UFU: NI Farmers Relief as WTO Talks Collapse

UK - The Ulster Farmers’ Union says local farmers will be relieved that the current world trade talks in Geneva have ended without agreement.
calendar icon 31 July 2008
clock icon 2 minute read

UFU President Graham Furey.

The UFU says the emerging WTO deal would have been potentially very damaging to local agriculture, which would have been exposed to much greater volumes of cheap imports of key commodities such as beef, pig meat and dairy products.

UFU President Graham Furey said; “There was nothing in this emerging WTO deal for local agriculture and it would have been damaging to our economy. Indeed the trade benefits to others sectors of the economy never materialised and agriculture would have been left to take all the pain. The key danger in the proposed WTO agreement was the opening up of the European market to huge volumes of cheap and inferior beef, pigmeat and dairy products. We have no problem with encouraging trade, but it must be fair trade, not double standards, and we have always opposed a WTO deal which would have put our farmers in the impossible position of trying to compete with cheap food imports produced in conditions which would not be tolerated on local farms”.

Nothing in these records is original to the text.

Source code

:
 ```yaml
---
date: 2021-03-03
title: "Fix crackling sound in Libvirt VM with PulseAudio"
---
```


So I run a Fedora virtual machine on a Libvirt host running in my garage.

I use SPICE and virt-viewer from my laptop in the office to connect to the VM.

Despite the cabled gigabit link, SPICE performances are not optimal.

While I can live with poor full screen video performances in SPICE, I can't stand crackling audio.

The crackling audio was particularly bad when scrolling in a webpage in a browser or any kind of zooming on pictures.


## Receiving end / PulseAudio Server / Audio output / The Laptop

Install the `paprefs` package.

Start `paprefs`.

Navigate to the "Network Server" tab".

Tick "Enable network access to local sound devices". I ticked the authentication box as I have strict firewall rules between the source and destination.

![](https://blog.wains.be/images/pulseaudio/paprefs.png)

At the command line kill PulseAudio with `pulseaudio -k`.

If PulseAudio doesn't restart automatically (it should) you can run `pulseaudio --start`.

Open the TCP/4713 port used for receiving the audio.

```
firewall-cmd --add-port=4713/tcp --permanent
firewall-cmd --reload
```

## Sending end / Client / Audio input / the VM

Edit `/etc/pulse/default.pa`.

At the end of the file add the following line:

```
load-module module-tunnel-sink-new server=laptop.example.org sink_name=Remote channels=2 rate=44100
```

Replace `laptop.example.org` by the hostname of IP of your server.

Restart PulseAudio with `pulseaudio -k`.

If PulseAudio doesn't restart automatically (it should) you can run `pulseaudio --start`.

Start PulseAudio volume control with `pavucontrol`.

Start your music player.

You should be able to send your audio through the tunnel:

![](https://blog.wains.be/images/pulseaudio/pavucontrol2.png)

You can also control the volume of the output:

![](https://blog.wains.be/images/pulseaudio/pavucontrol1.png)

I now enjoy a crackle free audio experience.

The UFU drew attention to the fact that the WTO talks collapsed because of disagreements between the USA, India and China. Graham Furey said; “Against a background of global food shortages, India and China took a stand to protect their own indigenous food producers against food import surges. The European Union should also be making this a priority. 15 million people across the EU are employed in agriculture, producing high quality food for consumers. The WTO deal was jeopardising these jobs and local food production”.

“European Union agriculture has already reformed significantly in recent years and any trade distorting subsidies have been removed. This was acknowledged in the WTO discussions, as was the EU’s strong track record in assisting the developing world with trade. Europe will continue to be by far the largest importer of food from the worlds developing nations. 50 of the worlds’ poorest countries benefit from duty free access to the European Union through the ‘Everything But Arms Agreement’ and Europe imports 85% of Africa’s food exports”.

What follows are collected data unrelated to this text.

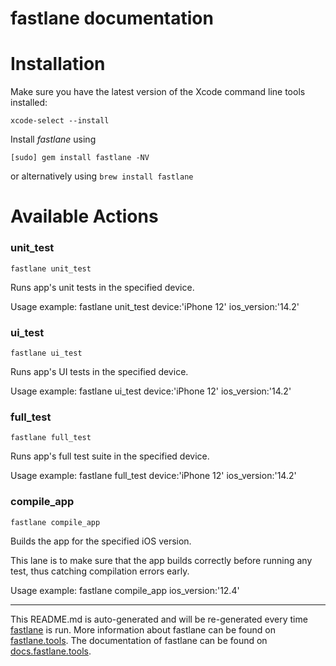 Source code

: fastlane documentation
================
# Installation

Make sure you have the latest version of the Xcode command line tools installed:

```
xcode-select --install
```

Install _fastlane_ using
```
[sudo] gem install fastlane -NV
```
or alternatively using `brew install fastlane`

# Available Actions
### unit_test
```
fastlane unit_test
```
Runs app's unit tests in the specified device.

Usage example: fastlane unit_test device:'iPhone 12' ios_version:'14.2'
### ui_test
```
fastlane ui_test
```
Runs app's UI tests in the specified device.

Usage example: fastlane ui_test device:'iPhone 12' ios_version:'14.2'
### full_test
```
fastlane full_test
```
Runs app's full test suite in the specified device.

Usage example: fastlane full_test device:'iPhone 12' ios_version:'14.2'
### compile_app
```
fastlane compile_app
```
Builds the app for the specified iOS version.

This lane is to make sure that the app builds correctly before running any test, thus catching compilation errors early.

Usage example: fastlane compile_app ios_version:'12.4'

----

This README.md is auto-generated and will be re-generated every time [fastlane](https://fastlane.tools) is run.
More information about fastlane can be found on [fastlane.tools](https://fastlane.tools).
The documentation of fastlane can be found on [docs.fastlane.tools](https://docs.fastlane.tools).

Graham Furey added; “In recent years the Ulster Farmers’ Union has attended WTO negotiations in Cancun, Hong Kong and now Geneva. We have consistently highlighted that local farming must be secured to provide EU consumers with food produced to our high standards of safety and traceability, with our high animal welfare standards, and providing the backdrop of a well managed countryside. A bad WTO deal for local agriculture would have resulted in Northern Ireland and Europe becoming increasingly reliant on food imports as local production was lost, and this would have been disastrous for our economy and our consumers”.